» Task
Give again, word for word, each line below starting at the one that contains "In diesem Beispiel, sehen" and ending at the one that contains "Das Tierheim besitzt".

Saved entries
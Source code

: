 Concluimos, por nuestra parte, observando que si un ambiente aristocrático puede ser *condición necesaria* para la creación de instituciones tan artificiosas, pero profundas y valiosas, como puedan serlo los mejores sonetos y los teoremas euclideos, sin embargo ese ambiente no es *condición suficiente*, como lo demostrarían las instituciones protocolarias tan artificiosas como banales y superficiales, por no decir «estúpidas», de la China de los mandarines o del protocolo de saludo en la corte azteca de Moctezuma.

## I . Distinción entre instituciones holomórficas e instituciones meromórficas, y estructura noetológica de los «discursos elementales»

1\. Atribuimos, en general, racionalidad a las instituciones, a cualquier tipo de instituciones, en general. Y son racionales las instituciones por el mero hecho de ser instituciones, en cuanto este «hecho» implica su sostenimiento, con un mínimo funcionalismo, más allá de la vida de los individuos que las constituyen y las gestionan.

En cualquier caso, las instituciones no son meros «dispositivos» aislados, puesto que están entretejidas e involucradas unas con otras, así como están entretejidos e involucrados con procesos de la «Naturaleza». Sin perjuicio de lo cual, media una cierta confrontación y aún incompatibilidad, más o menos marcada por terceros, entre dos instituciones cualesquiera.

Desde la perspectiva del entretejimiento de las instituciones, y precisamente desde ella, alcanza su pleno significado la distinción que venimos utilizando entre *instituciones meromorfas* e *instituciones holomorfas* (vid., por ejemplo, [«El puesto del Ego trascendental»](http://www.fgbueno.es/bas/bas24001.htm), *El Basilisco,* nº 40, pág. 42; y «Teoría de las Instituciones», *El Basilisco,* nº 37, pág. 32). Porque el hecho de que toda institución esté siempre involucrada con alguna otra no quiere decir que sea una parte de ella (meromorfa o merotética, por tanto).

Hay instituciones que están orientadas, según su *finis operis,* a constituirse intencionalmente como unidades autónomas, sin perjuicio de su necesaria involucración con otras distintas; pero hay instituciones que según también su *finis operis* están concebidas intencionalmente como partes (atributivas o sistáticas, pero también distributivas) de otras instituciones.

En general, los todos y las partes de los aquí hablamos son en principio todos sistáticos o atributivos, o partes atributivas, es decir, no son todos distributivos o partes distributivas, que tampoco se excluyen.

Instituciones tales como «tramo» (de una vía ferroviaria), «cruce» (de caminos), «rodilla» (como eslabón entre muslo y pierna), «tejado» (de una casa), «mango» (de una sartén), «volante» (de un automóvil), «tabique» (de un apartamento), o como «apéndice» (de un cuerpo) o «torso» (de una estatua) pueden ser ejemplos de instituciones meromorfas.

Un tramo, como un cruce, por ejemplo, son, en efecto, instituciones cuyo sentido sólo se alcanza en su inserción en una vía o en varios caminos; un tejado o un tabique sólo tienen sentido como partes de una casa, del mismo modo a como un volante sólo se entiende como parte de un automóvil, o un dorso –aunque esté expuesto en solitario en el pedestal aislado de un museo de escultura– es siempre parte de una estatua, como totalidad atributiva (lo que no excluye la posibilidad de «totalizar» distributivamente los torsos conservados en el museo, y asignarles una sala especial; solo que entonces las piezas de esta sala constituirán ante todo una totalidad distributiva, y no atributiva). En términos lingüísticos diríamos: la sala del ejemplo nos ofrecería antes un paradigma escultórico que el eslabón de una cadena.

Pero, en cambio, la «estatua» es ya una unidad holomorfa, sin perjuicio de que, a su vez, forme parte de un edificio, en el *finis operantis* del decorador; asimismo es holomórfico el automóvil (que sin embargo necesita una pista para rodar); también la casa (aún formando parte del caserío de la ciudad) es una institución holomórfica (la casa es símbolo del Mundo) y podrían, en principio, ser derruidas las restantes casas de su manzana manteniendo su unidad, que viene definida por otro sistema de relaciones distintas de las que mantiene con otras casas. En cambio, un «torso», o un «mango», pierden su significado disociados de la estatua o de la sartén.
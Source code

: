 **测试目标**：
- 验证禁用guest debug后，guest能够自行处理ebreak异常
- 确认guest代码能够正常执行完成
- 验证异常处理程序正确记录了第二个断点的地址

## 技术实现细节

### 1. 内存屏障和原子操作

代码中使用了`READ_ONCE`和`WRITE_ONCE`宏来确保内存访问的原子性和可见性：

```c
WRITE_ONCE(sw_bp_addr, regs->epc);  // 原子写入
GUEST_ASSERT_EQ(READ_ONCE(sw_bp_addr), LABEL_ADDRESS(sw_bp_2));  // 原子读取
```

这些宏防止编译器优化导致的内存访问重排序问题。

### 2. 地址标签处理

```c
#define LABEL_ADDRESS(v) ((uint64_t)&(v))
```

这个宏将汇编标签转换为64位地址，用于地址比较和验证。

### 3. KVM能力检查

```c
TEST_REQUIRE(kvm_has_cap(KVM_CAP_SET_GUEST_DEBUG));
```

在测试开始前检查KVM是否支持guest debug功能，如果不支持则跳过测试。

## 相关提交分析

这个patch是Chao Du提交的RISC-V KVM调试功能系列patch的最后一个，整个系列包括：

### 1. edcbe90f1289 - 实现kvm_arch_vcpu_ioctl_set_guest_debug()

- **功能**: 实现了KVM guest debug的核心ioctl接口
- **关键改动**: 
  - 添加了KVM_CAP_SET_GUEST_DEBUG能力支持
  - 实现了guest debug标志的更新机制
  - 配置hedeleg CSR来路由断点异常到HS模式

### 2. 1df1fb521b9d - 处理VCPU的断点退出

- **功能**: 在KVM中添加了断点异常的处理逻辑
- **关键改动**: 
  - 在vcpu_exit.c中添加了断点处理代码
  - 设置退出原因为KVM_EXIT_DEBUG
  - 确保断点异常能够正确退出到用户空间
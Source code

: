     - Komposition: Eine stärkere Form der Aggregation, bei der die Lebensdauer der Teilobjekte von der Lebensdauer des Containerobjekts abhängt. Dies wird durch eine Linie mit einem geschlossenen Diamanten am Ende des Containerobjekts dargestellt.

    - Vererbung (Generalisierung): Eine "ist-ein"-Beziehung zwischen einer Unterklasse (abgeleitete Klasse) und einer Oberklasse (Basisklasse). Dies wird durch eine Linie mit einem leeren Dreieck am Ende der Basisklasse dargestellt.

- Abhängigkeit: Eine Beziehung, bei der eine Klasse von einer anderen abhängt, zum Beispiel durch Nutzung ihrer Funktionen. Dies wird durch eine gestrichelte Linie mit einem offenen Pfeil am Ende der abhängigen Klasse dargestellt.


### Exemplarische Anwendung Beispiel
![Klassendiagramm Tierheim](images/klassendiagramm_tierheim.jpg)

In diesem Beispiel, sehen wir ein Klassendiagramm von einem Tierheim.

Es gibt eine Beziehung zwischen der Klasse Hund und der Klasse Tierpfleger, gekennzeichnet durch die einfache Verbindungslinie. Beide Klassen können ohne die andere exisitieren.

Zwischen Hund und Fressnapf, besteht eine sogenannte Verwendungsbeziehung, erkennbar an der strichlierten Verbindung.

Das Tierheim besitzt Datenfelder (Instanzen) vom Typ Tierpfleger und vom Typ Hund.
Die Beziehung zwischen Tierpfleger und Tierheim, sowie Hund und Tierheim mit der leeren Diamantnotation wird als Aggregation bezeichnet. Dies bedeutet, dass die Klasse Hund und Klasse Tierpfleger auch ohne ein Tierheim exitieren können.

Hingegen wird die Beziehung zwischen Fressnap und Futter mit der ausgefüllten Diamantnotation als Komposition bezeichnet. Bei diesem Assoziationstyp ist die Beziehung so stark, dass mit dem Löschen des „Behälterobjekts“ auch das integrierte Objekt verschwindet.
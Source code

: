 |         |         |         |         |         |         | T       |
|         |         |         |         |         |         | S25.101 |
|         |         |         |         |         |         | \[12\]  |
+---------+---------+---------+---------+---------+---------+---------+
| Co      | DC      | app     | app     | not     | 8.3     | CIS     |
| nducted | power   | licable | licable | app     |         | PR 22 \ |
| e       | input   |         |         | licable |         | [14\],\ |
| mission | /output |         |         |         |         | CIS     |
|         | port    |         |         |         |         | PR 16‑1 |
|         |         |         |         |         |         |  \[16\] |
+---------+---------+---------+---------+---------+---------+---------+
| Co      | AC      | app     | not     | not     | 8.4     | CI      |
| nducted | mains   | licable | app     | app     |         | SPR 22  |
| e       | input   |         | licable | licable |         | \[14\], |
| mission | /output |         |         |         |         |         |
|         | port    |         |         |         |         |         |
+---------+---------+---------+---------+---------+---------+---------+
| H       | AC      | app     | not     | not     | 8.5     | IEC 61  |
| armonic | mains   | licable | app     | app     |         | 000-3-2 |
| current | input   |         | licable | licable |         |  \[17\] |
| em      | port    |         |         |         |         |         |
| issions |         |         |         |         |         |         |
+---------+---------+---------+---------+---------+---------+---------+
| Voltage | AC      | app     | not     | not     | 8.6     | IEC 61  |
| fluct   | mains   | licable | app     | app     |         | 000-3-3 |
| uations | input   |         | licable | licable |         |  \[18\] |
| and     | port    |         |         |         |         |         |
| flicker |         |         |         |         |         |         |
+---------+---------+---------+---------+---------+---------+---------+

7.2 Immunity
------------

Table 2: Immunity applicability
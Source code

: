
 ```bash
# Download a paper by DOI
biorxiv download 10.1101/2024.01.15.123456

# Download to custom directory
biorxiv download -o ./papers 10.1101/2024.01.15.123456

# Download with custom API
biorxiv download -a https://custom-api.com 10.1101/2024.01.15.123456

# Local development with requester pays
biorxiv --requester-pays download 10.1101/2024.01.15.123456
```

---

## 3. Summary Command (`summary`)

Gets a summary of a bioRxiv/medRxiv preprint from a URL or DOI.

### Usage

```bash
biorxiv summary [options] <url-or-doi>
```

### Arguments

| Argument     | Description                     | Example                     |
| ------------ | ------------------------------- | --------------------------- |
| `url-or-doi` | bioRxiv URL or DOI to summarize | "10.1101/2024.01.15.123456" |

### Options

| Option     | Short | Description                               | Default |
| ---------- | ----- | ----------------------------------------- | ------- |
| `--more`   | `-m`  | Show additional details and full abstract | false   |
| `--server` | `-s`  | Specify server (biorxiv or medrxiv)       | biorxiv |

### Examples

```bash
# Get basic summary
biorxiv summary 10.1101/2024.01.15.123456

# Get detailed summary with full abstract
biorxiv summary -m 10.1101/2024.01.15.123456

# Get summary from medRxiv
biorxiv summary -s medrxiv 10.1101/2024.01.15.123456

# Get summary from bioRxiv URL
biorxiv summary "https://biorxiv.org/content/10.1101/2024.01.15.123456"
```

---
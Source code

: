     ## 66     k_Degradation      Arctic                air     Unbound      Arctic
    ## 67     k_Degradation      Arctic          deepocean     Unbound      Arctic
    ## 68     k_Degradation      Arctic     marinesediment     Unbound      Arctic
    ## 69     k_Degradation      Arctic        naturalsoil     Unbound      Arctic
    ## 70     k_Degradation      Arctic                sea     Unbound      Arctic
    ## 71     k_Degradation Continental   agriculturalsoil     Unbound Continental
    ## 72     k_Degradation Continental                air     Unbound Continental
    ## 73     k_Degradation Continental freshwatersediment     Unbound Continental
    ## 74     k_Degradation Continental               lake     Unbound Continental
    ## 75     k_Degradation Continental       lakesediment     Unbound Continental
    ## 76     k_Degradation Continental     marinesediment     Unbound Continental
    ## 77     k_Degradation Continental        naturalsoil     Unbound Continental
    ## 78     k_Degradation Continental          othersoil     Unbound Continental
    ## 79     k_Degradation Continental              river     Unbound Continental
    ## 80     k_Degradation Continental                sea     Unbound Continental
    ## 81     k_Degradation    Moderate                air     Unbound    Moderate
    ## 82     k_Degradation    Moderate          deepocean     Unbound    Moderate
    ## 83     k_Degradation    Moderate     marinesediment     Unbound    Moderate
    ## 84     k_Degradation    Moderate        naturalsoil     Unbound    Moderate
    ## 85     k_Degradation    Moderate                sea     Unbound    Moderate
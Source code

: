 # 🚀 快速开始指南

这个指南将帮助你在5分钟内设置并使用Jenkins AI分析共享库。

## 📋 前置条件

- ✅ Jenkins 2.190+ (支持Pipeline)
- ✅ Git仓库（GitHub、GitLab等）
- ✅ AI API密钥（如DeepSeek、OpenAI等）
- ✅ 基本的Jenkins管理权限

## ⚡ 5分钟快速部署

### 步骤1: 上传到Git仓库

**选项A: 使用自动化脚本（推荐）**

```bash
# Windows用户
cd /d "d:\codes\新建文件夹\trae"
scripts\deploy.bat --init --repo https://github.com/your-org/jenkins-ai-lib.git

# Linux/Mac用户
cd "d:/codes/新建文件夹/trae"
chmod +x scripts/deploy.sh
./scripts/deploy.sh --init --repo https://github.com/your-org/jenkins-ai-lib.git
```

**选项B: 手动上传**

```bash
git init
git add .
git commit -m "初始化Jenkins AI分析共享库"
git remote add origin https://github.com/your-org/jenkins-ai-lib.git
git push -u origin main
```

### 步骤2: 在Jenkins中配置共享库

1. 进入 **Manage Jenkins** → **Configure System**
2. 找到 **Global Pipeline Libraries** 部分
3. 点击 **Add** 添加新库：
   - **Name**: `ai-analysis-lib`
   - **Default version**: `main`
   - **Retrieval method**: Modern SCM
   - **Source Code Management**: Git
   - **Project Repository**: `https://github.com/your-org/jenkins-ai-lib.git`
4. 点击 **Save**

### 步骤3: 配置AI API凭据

» Task result
In diesem Beispiel, sehen wir ein Klassendiagramm von einem Tierheim.

Es gibt eine Beziehung zwischen der Klasse Hund und der Klasse Tierpfleger, gekennzeichnet durch die einfache Verbindungslinie. Beide Klassen können ohne die andere exisitieren.

Zwischen Hund und Fressnapf, besteht eine sogenannte Verwendungsbeziehung, erkennbar an der strichlierten Verbindung.

Das Tierheim besitzt Datenfelder (Instanzen) vom Typ Tierpfleger und vom Typ Hund.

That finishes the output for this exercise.